▶ Exercise aim
Copy out all of the data exactly as it appears.

▶ Data excerpts
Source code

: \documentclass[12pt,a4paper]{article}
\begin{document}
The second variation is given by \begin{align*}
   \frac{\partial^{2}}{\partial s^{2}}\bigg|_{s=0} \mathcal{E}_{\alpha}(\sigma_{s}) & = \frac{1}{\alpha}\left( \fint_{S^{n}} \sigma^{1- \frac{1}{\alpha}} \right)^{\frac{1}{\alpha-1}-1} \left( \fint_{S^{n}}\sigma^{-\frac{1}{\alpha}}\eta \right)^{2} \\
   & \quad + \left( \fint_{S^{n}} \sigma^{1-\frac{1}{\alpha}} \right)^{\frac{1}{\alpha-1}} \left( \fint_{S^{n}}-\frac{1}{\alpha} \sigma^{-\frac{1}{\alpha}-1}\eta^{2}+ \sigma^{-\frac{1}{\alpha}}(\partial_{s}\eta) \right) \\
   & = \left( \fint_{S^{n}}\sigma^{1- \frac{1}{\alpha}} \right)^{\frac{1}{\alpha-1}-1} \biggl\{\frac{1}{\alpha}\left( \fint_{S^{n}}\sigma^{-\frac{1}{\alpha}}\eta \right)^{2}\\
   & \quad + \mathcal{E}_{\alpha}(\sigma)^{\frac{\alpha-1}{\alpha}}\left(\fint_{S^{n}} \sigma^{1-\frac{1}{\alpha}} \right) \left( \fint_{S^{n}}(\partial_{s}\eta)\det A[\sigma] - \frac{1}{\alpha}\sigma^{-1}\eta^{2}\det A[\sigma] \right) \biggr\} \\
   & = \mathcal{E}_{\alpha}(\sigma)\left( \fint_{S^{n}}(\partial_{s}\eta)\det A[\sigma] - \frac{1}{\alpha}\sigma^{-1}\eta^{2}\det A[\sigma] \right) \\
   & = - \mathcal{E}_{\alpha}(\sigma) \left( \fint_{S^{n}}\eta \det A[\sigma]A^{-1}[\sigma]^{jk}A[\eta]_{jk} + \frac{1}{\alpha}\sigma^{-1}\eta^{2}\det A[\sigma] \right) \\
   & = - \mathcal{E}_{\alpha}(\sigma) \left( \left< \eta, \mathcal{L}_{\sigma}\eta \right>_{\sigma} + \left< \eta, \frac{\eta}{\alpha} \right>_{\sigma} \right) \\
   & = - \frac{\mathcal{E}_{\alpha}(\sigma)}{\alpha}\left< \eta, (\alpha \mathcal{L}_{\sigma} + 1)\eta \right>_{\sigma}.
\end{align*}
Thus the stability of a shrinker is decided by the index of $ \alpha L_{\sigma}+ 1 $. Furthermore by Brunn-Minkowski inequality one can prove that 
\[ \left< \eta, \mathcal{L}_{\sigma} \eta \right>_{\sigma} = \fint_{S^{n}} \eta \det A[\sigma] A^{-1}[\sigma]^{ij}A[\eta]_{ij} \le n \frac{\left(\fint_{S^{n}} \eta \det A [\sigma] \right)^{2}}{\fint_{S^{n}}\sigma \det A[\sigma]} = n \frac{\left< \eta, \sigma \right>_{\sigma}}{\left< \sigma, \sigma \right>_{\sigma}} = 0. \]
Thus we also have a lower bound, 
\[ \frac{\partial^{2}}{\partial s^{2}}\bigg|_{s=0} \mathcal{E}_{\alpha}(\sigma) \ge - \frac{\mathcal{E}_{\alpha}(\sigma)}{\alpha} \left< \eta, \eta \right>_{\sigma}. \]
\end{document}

▶ Solution for this exercise
Source code

: \documentclass[12pt,a4paper]{article}
\begin{document}
The second variation is given by \begin{align*}
   \frac{\partial^{2}}{\partial s^{2}}\bigg|_{s=0} \mathcal{E}_{\alpha}(\sigma_{s}) & = \frac{1}{\alpha}\left( \fint_{S^{n}} \sigma^{1- \frac{1}{\alpha}} \right)^{\frac{1}{\alpha-1}-1} \left( \fint_{S^{n}}\sigma^{-\frac{1}{\alpha}}\eta \right)^{2} \\
   & \quad + \left( \fint_{S^{n}} \sigma^{1-\frac{1}{\alpha}} \right)^{\frac{1}{\alpha-1}} \left( \fint_{S^{n}}-\frac{1}{\alpha} \sigma^{-\frac{1}{\alpha}-1}\eta^{2}+ \sigma^{-\frac{1}{\alpha}}(\partial_{s}\eta) \right) \\
   & = \left( \fint_{S^{n}}\sigma^{1- \frac{1}{\alpha}} \right)^{\frac{1}{\alpha-1}-1} \biggl\{\frac{1}{\alpha}\left( \fint_{S^{n}}\sigma^{-\frac{1}{\alpha}}\eta \right)^{2}\\
   & \quad + \mathcal{E}_{\alpha}(\sigma)^{\frac{\alpha-1}{\alpha}}\left(\fint_{S^{n}} \sigma^{1-\frac{1}{\alpha}} \right) \left( \fint_{S^{n}}(\partial_{s}\eta)\det A[\sigma] - \frac{1}{\alpha}\sigma^{-1}\eta^{2}\det A[\sigma] \right) \biggr\} \\
   & = \mathcal{E}_{\alpha}(\sigma)\left( \fint_{S^{n}}(\partial_{s}\eta)\det A[\sigma] - \frac{1}{\alpha}\sigma^{-1}\eta^{2}\det A[\sigma] \right) \\
   & = - \mathcal{E}_{\alpha}(\sigma) \left( \fint_{S^{n}}\eta \det A[\sigma]A^{-1}[\sigma]^{jk}A[\eta]_{jk} + \frac{1}{\alpha}\sigma^{-1}\eta^{2}\det A[\sigma] \right) \\
   & = - \mathcal{E}_{\alpha}(\sigma) \left( \left< \eta, \mathcal{L}_{\sigma}\eta \right>_{\sigma} + \left< \eta, \frac{\eta}{\alpha} \right>_{\sigma} \right) \\
   & = - \frac{\mathcal{E}_{\alpha}(\sigma)}{\alpha}\left< \eta, (\alpha \mathcal{L}_{\sigma} + 1)\eta \right>_{\sigma}.
\end{align*}
Thus the stability of a shrinker is decided by the index of $ \alpha L_{\sigma}+ 1 $. Furthermore by Brunn-Minkowski inequality one can prove that 
\[ \left< \eta, \mathcal{L}_{\sigma} \eta \right>_{\sigma} = \fint_{S^{n}} \eta \det A[\sigma] A^{-1}[\sigma]^{ij}A[\eta]_{ij} \le n \frac{\left(\fint_{S^{n}} \eta \det A [\sigma] \right)^{2}}{\fint_{S^{n}}\sigma \det A[\sigma]} = n \frac{\left< \eta, \sigma \right>_{\sigma}}{\left< \sigma, \sigma \right>_{\sigma}} = 0. \]
Thus we also have a lower bound, 
\[ \frac{\partial^{2}}{\partial s^{2}}\bigg|_{s=0} \mathcal{E}_{\alpha}(\sigma) \ge - \frac{\mathcal{E}_{\alpha}(\sigma)}{\alpha} \left< \eta, \eta \right>_{\sigma}. \]
\end{document}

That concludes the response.